Read through the data, and wherever a line holds the word "common", write that line out.

Stored data entries:
━━━━━━━━━━━━━━━━━━━━

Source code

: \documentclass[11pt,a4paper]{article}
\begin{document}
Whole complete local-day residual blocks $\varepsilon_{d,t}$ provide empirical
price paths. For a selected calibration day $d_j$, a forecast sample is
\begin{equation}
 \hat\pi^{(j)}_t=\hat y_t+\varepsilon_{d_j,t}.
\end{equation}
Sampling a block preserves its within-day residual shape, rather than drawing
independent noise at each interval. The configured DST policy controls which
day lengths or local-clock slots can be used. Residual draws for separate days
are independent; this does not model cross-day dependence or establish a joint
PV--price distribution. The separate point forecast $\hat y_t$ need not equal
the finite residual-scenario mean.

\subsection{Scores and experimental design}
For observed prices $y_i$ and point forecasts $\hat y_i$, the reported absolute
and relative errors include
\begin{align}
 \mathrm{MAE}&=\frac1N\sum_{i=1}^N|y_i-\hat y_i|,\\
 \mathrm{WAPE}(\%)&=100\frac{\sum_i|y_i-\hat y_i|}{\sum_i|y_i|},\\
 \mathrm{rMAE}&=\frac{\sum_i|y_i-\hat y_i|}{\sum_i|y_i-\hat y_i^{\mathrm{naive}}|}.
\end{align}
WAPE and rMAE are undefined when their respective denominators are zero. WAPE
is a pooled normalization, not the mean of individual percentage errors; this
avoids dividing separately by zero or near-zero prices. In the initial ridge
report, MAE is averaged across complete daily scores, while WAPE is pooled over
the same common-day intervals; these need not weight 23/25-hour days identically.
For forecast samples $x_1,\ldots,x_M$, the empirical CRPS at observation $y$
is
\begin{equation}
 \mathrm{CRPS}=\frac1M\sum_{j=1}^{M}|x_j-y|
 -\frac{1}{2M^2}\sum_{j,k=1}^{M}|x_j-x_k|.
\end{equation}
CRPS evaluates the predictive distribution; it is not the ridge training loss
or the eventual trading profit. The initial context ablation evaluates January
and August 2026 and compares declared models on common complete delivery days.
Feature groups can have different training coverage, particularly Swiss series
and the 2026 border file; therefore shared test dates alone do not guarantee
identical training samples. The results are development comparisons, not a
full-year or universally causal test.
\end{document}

━━━━━━━━━━━━━━━━━━━━

* _Reply_:
the same common-day intervals; these need not weight 23/25-hour days identically.
and August 2026 and compares declared models on common complete delivery days.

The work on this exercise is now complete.